DSA-1007-1 drupal -- varias vulnerabilidades

Fecha del informe:

17 de mar de 2006

Paquetes afectados:

drupal

Vulnerable:

Sí

Referencias a bases de datos de seguridad:

En el diccionario CVE de Mitre: CVE-2006-1225, CVE-2006-1226, CVE-2006-1227, CVE-2006-1228.

Información adicional:

El equipo de seguridad de Drupal descubrió varias vulnerabilidades en Drupal, un motor de gestión de contenido y de debate repleto de características. El proyecto Common Vulnerabilities and Exposures identifica los siguientes problemas:

CVE-2006-1225
Debido a una entrada no saneada, un atacante remoto podía inyectar encabezados a los mensajes de correo saliente y utilizar Drupal como proxy para enviar spam.
CVE-2006-1226
Al no comprobarse la infensividad de la entrada, se permitía inyectar guiones web o HTML arbitrario.
CVE-2006-1227
Las entradas de menú creadas con menu.module carecían de control de acceso, lo que podía permitir que los atacantes remotos accediesen a las páginas de administración.
CVE-2006-1228
Markus Petrux descubrió un error en el establecimiento de la sesión, que podía permitir que los atacantes remotos obtuviesen privilegios de usuarios en Drupal.

La distribución estable anterior (woody) no contiene los paquetes de Drupal.
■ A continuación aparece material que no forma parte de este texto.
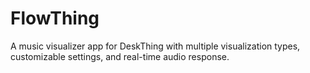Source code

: # FlowThing
A music visualizer app for DeskThing with multiple visualization types, customizable settings, and real-time audio response.
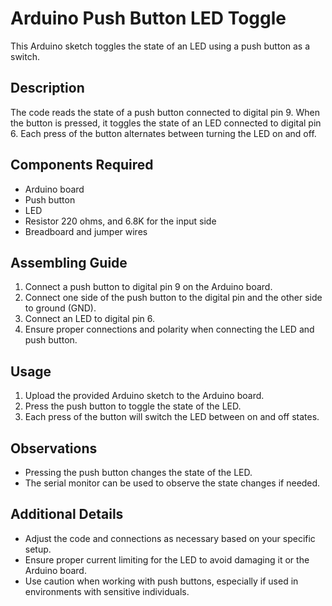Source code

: # Arduino Push Button LED Toggle

This Arduino sketch toggles the state of an LED using a push button as a switch.

## Description

The code reads the state of a push button connected to digital pin 9. When the button is pressed, it toggles the state of an LED connected to digital pin 6. Each press of the button alternates between turning the LED on and off.

## Components Required

- Arduino board
- Push button
- LED
- Resistor 220 ohms, and 6.8K for the input side
- Breadboard and jumper wires

## Assembling Guide

1. Connect a push button to digital pin 9 on the Arduino board.
2. Connect one side of the push button to the digital pin and the other side to ground (GND).
3. Connect an LED to digital pin 6.
4. Ensure proper connections and polarity when connecting the LED and push button.

## Usage

1. Upload the provided Arduino sketch to the Arduino board.
2. Press the push button to toggle the state of the LED.
3. Each press of the button will switch the LED between on and off states.

## Observations

- Pressing the push button changes the state of the LED.
- The serial monitor can be used to observe the state changes if needed.

## Additional Details

- Adjust the code and connections as necessary based on your specific setup.
- Ensure proper current limiting for the LED to avoid damaging it or the Arduino board.
- Use caution when working with push buttons, especially if used in environments with sensitive individuals.
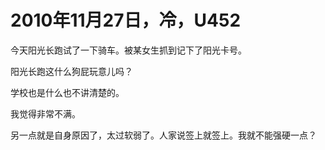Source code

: # 2010年11月27日，冷，U452

今天阳光长跑试了一下骑车。被某女生抓到记下了阳光卡号。

阳光长跑这什么狗屁玩意儿吗？

学校也是什么也不讲清楚的。

我觉得非常不满。

另一点就是自身原因了，太过软弱了。人家说签上就签上。我就不能强硬一点？
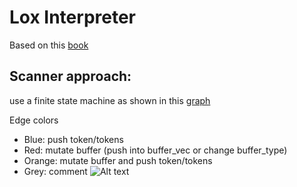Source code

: # Lox Interpreter

Based on this [book](https://craftinginterpreters.com/)

## Scanner approach:

use a finite state machine as shown in this [graph](<https://dreampuf.github.io/GraphvizOnline/#digraph%20G%20%7B%0A%20%20%20%20bgcolor%3D%22%23ffffff00%22%20%23%20RGBA%20(with%20alpha)%0A%20%20%20%20splines%3Dtrue%0A%20%20%20%20graph%20%5B%20overlap%3Dfalse%20splines%3Dtrue%20%5D%0A%20%20%20%20%20%0A%20%20%20%20node%20%5Bshape%3Dcircle%2C%0A%20%20%20%20%20%20%20%20%20%20fixedsize%3Dtrue%2C%0A%20%20%20%20%20%20%20%20%20%20width%3D0.6%2C%0A%20%20%20%20%20%20%20%20%20%20color%3D%22black%22%2C%20%23%20node%20border%20color%20(X11%20or%20HTML%20colors)%0A%20%20%20%20%20%20%20%20%20%20fillcolor%3Dwhite%2C%20%23%20node%20fill%20color%20(X11%20or%20HTML%20colors)%0A%20%20%20%20%20%20%20%20%20%20style%3D%22filled%2Csolid%22%2C%0A%20%20%20%20%20%20%20%20%20%20fontcolor%3Ddarkred%2C%20%23%20text%20color%20(X11%20or%20HTML%20colors)%0A%20%20%20%20%20%20%20%20%20%20fontsize%3D6%5D%0A%0A%20%20%20%20edge%20%5B%20penwidth%3D0.6%2C%20color%3Dblack%20arrowsize%3D0.5%20%5D%0A%20%20%20%20Next%20%5Bshape%3DMDiamond%5D%0A%20%20%20%20subgraph%20sub_1%20%7B%0A%20%20%20%20%20%20%20%20MaybeTwo%3B%0A%20%20%20%20%20%20%20%20Comment%3B%0A%20%20%20%20%20%20%20%20node%20%5Bstyle%3Dfilled%2Ccolor%3Dwhite%5D%3B%0A%20%20%20%20%20%20%20%20MaybeTwo%20-%3E%20Comment%20%5B%20color%3D%22grey%22%20%5D%0A%20%20%20%20%7D%0A%20%20%20%20subgraph%20sub_2%20%7B%0A%20%20%20%20%20%20%20%20Number%3B%0A%20%20%20%20%20%20%20%20SoloDot%3B%0A%20%20%20%20%20%20%20%20NumberWithDot%3B%0A%20%20%20%20%20%20%20%20Number%20-%3E%20NumberWithDot%20%5B%20color%3D%22red%22%20%5D%3B%0A%20%20%20%20%20%20%20%20SoloDot%20-%3E%20NumberWithDot%20%5B%20color%3D%22red%22%20%5D%3B%0A%20%20%20%20%7D%0A%20%20%20%20IdentifierOrKeyword%20%5B%20label%3D%22Identifier%5CnOr%5CnKeyword%22%20%5D%0A%20%20%20%20InString%3B%0A%20%20%20%20IdentifierOrKeyword%20-%3E%20Next%20%5B%20color%3D%22blue%22%20%5D%3B%0A%20%20%20%20IdentifierOrKeyword%20-%3E%20IdentifierOrKeyword%20%5B%20color%3D%22red%22%20%5D%3B%0A%20%20%20%20Next%20-%3E%20InString%20%5B%20color%3D%22red%22%20%5D%3B%0A%20%20%20%20InString%20-%3E%20InString%20%5B%20color%3D%22red%22%20%5D%3B%0A%20%20%20%20Next%20-%3E%20MaybeTwo%20%5B%20color%3D%22red%22%20%5D%3B%0A%20%20%20%20Next%3Ane%20-%3E%20Next%3Anw%20%5B%20color%3D%22blue%22%20%5D%3B%0A%20%20%20%20Next%20-%3E%20IdentifierOrKeyword%20%5B%20color%3D%22red%22%20%5D%3B%0A%20%20%20%20Next%20-%3E%20Number%20%5B%20color%3D%22red%22%20%5D%3B%0A%20%20%20%20Next%20-%3E%20SoloDot%20%5B%20color%3D%22red%22%20%5D%3B%0A%20%20%20%20MaybeTwo%20-%3E%20Next%20%5B%20color%3D%22blue%22%20%5D%3B%0A%20%20%20%20InString%20-%3E%20Next%20%5B%20color%3D%22blue%22%20%5D%3B%0A%20%20%20%20Number%20-%3E%20Next%20%5B%20color%3D%22blue%22%20%5D%3B%0A%09Number%20-%3E%20Number%20%5B%20color%3D%22red%22%20%5D%3B%0A%20%20%20%20NumberWithDot%20-%3E%20NumberWithDot%20%5B%20color%3D%22red%22%20%5D%3B%0A%20%20%20%20NumberWithDot%20-%3E%20Next%20%5B%20color%3D%22blue%22%20%5D%3B%0A%20%20%20%20SoloDot%20-%3E%20Next%20%5B%20color%3D%22blue%22%20%5D%3B%0A%20%20%20%20Comment%20-%3E%20Next%20%5B%20color%3D%22grey%22%20%5D%3B%0A%20%20%20%20IdentifierOrKeyword%20-%3E%20SoloDot%20%5B%20color%3D%22orange%22%20%5D%0A%20%20%20%20IdentifierOrKeyword%20-%3E%20MaybeTwo%20%5B%20color%3D%22orange%22%20%5D%0A%7D>)

Edge colors

- Blue: push token/tokens
- Red: mutate buffer (push into buffer_vec or change buffer_type)
- Orange: mutate buffer and push token/tokens
- Grey: comment
  ![Alt text](https://i.postimg.cc/tTSYshbS/graphviz.png)

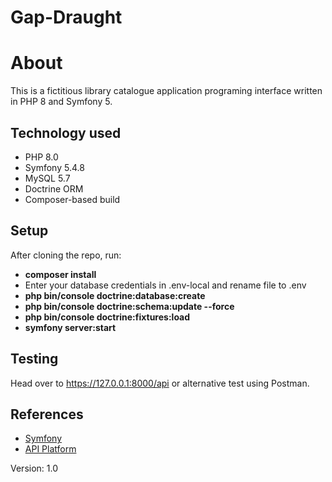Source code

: # Gap-Draught

# About

This is a fictitious library catalogue application programing interface written in PHP 8 and Symfony 5.

## Technology used

* PHP 8.0
* Symfony 5.4.8
* MySQL 5.7
* Doctrine ORM
* Composer-based build

## Setup

After cloning the repo, run:
- **composer install**
- Enter your database credentials in .env-local and rename file to .env
- **php bin/console doctrine:database:create**
- **php bin/console doctrine:schema:update --force**
- **php bin/console doctrine:fixtures:load**
- **symfony server:start**

## Testing

Head over to https://127.0.0.1:8000/api or alternative test using Postman.

## References

* [Symfony](https://symfony.com/)
* [API Platform](https://api-platform.com/)

Version: 1.0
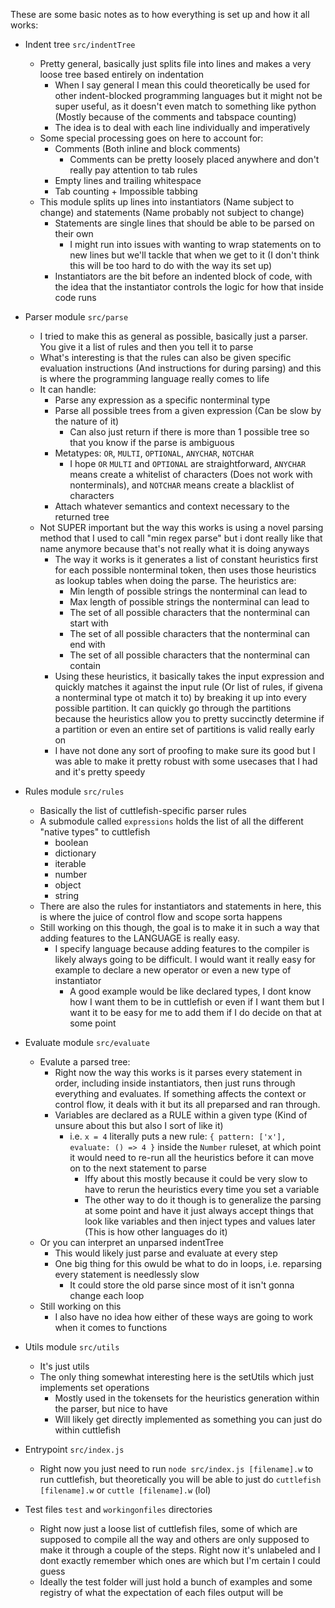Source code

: These are some basic notes as to how everything is set up and how it all works:

- Indent tree `src/indentTree`
    - Pretty general, basically just splits file into lines and makes a very loose tree based entirely on indentation
        - When I say general I mean this could theoretically be used for other indent-blocked programming languages but it might not be super useful, as it doesn't even match to something like python (Mostly because of the comments and tabspace counting)
        - The idea is to deal with each line individually and imperatively
    - Some special processing goes on here to account for:
        - Comments (Both inline and block comments)
            - Comments can be pretty loosely placed anywhere and don't really pay attention to tab rules
        - Empty lines and trailing whitespace
        - Tab counting + Impossible tabbing
    - This module splits up lines into instantiators (Name subject to change) and statements (Name probably not subject to change)
        - Statements are single lines that should be able to be parsed on their own
            - I might run into issues with wanting to wrap statements on to new lines but we'll tackle that when we get to it (I don't think this will be too hard to do with the way its set up)
        - Instantiators are the bit before an indented block of code, with the idea that the instantiator controls the logic for how that inside code runs

- Parser module `src/parse`
    - I tried to make this as general as possible, basically just a parser. You give it a list of rules and then you tell it to parse
    - What's interesting is that the rules can also be given specific evaluation instructions (And instructions for during parsing) and this is where the programming language really comes to life
    - It can handle:
        - Parse any expression as a specific nonterminal type
        - Parse all possible trees from a given expression (Can be slow by the nature of it)
            - Can also just return if there is more than 1 possible tree so that you know if the parse is ambiguous
        - Metatypes: `OR`, `MULTI`, `OPTIONAL`, `ANYCHAR`, `NOTCHAR`
            - I hope `OR` `MULTI` and `OPTIONAL` are straightforward, `ANYCHAR` means create a whitelist of characters (Does not work with nonterminals), and `NOTCHAR` means create a blacklist of characters
        - Attach whatever semantics and context necessary to the returned tree
    - Not SUPER important but the way this works is using a novel parsing method that I used to call "min regex parse" but i dont really like that name anymore because that's not really what it is doing anyways
        - The way it works is it generates a list of constant heuristics first for each possible nonterminal token, then uses those heuristics as lookup tables when doing the parse. The heuristics are:
            - Min length of possible strings the nonterminal can lead to
            - Max length of possible strings the nonterminal can lead to
            - The set of all possible characters that the nonterminal can start with
            - The set of all possible characters that the nonterminal can end with
            - The set of all possible characters that the nonterminal can contain
        - Using these heuristics, it basically takes the input expression and quickly matches it against the input rule (Or list of rules, if givena a nonterminal type ot match it to) by breaking it up into every possible partition. It can quickly go through the partitions because the heuristics allow you to pretty succinctly determine if a partition or even an entire set of partitions is valid really early on
        - I have not done any sort of proofing to make sure its good but I was able to make it pretty robust with some usecases that I had and it's pretty speedy

- Rules module `src/rules`
    - Basically the list of cuttlefish-specific parser rules
    - A submodule called `expressions` holds the list of all the different "native types" to cuttlefish
        - boolean
        - dictionary
        - iterable
        - number
        - object
        - string
    - There are also the rules for instantiators and statements in here, this is where the juice of control flow and scope sorta happens
    - Still working on this though, the goal is to make it in such a way that adding features to the LANGUAGE is really easy.
        - I specify language because adding features to the compiler is likely always going to be difficult. I would want it really easy for example to declare a new operator or even a new type of instantiator
            - A good example would be like declared types, I dont know how I want them to be in cuttlefish or even if I want them but I want it to be easy for me to add them if I do decide on that at some point

- Evaluate module `src/evaluate`
    - Evalute a parsed tree:
        - Right now the way this works is it parses every statement in order, including inside instantiators, then just runs through everything and evaluates. If something affects the context or control flow, it deals with it but its all preparsed and ran through.
        - Variables are declared as a RULE within a given type (Kind of unsure about this but also I sort of like it)
            - i.e. `x = 4` literally puts a new rule: `{ pattern: ['x'], evaluate: () => 4 }` inside the `Number` ruleset, at which point it would need to re-run all the heuristics before it can move on to the next statement to parse
                - Iffy about this mostly because it could be very slow to have to rerun the heuristics every time you set a variable
                - The other way to do it though is to generalize the parsing at some point and have it just always accept things that look like variables and then inject types and values later (This is how other languages do it)
    - Or you can interpret an unparsed indentTree
        - This would likely just parse and evaluate at every step
        - One big thing for this owuld be what to do in loops, i.e. reparsing every statement is needlessly slow
            - It could store the old parse since most of it isn't gonna change each loop
    - Still working on this
        - I also have no idea how either of these ways are going to work when it comes to functions

- Utils module `src/utils`
    - It's just utils
    - The only thing somewhat interesting here is the setUtils which just implements set operations
        - Mostly used in the tokensets for the heuristics generation within the parser, but nice to have
        - Will likely get directly implemented as something you can just do within cuttlefish

- Entrypoint `src/index.js`
    - Right now you just need to run `node src/index.js [filename].w` to run cuttlefish, but theoretically you will be able to just do `cuttlefish [filename].w` or `cuttle [filename].w` (lol)

- Test files `test` and `workingonfiles` directories
    - Right now just a loose list of cuttlefish files, some of which are supposed to compile all the way and others are only supposed to make it through a couple of the steps. Right now it's unlabeled and I dont exactly remember which ones are which but I'm certain I could guess
    - Ideally the test folder will just hold a bunch of examples and some registry of what the expectation of each files output will be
Para la distribución estable (sarge), estos problemas se han corregido en la versión 4.5.3-6.

Para la distribución inestable (sid), estos problemas se han corregido en la versión 4.5.8-1.

Le recomendamos que actualice el paquete drupal.

Arreglado en:

Debian GNU/Linux 3.1 (sarge)

Fuentes:: http://security.debian.org/pool/updates/main/d/drupal/drupal_4.5.3-6.dsc; http://security.debian.org/pool/updates/main/d/drupal/drupal_4.5.3-6.diff.gz; http://security.debian.org/pool/updates/main/d/drupal/drupal_4.5.3.orig.tar.gz
Componentes independientes de la arquitectura:: http://security.debian.org/pool/updates/main/d/drupal/drupal_4.5.3-6_all.deb

Las sumas MD5 de los ficheros que se listan están disponibles en el aviso original.